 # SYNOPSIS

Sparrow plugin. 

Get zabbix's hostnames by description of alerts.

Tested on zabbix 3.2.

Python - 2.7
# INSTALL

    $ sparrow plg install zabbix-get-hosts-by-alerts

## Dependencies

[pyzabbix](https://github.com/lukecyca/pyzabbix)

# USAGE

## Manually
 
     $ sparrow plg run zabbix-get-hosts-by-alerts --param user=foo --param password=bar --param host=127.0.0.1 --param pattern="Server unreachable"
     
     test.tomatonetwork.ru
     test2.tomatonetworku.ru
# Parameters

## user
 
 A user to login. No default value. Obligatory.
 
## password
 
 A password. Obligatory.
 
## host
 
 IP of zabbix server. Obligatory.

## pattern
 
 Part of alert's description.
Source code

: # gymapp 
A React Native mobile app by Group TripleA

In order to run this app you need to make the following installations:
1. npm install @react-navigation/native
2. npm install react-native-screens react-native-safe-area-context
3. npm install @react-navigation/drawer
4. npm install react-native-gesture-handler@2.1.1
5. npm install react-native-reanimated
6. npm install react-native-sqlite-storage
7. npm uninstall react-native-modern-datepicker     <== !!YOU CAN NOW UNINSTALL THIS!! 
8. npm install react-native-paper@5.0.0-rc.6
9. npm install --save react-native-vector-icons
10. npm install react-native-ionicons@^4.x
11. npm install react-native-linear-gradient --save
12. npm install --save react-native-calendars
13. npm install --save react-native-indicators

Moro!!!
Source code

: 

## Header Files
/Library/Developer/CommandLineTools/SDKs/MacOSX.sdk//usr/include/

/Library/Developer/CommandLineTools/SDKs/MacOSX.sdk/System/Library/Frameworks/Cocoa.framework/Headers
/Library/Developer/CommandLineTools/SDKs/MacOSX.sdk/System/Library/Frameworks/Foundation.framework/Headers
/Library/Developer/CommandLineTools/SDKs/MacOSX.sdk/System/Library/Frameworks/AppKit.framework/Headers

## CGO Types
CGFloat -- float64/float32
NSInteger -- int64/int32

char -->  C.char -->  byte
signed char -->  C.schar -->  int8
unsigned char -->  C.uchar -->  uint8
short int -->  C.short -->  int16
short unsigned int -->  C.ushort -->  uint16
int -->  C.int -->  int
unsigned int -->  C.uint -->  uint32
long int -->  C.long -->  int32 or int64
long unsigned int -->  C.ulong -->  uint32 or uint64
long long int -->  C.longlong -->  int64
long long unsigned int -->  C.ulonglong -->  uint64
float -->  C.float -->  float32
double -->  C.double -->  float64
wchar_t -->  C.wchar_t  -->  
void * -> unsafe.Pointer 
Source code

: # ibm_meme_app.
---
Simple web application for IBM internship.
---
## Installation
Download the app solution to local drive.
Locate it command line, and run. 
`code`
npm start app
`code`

○ ○ ○ ○ ○

Task directions >> When you answer, output all of the material exactly as it appears above.

Exercise solution >>
 # SYNOPSIS

Sparrow plugin. 

Get zabbix's hostnames by description of alerts.

Tested on zabbix 3.2.

Python - 2.7
# INSTALL

    $ sparrow plg install zabbix-get-hosts-by-alerts

## Dependencies

[pyzabbix](https://github.com/lukecyca/pyzabbix)

# USAGE

## Manually
 
     $ sparrow plg run zabbix-get-hosts-by-alerts --param user=foo --param password=bar --param host=127.0.0.1 --param pattern="Server unreachable"
     
     test.tomatonetwork.ru
     test2.tomatonetworku.ru
# Parameters

## user
 
 A user to login. No default value. Obligatory.
 
## password
 
 A password. Obligatory.
 
## host
 
 IP of zabbix server. Obligatory.

## pattern
 
 Part of alert's description.
Source code

: # gymapp 
A React Native mobile app by Group TripleA

In order to run this app you need to make the following installations:
1. npm install @react-navigation/native
2. npm install react-native-screens react-native-safe-area-context
3. npm install @react-navigation/drawer
4. npm install react-native-gesture-handler@2.1.1
5. npm install react-native-reanimated
6. npm install react-native-sqlite-storage
7. npm uninstall react-native-modern-datepicker     <== !!YOU CAN NOW UNINSTALL THIS!! 
8. npm install react-native-paper@5.0.0-rc.6
9. npm install --save react-native-vector-icons
10. npm install react-native-ionicons@^4.x
11. npm install react-native-linear-gradient --save
12. npm install --save react-native-calendars
13. npm install --save react-native-indicators

Moro!!!
Source code

: 

## Header Files
/Library/Developer/CommandLineTools/SDKs/MacOSX.sdk//usr/include/

/Library/Developer/CommandLineTools/SDKs/MacOSX.sdk/System/Library/Frameworks/Cocoa.framework/Headers
/Library/Developer/CommandLineTools/SDKs/MacOSX.sdk/System/Library/Frameworks/Foundation.framework/Headers
/Library/Developer/CommandLineTools/SDKs/MacOSX.sdk/System/Library/Frameworks/AppKit.framework/Headers

## CGO Types
CGFloat -- float64/float32
NSInteger -- int64/int32

char -->  C.char -->  byte
signed char -->  C.schar -->  int8
unsigned char -->  C.uchar -->  uint8
short int -->  C.short -->  int16
short unsigned int -->  C.ushort -->  uint16
int -->  C.int -->  int
unsigned int -->  C.uint -->  uint32
long int -->  C.long -->  int32 or int64
long unsigned int -->  C.ulong -->  uint32 or uint64
long long int -->  C.longlong -->  int64
long long unsigned int -->  C.ulonglong -->  uint64
float -->  C.float -->  float32
double -->  C.double -->  float64
wchar_t -->  C.wchar_t  -->  
void * -> unsafe.Pointer 
Source code

: # ibm_meme_app.
---
Simple web application for IBM internship.
---
## Installation
Download the app solution to local drive.
Locate it command line, and run. 
`code`
npm start app
`code`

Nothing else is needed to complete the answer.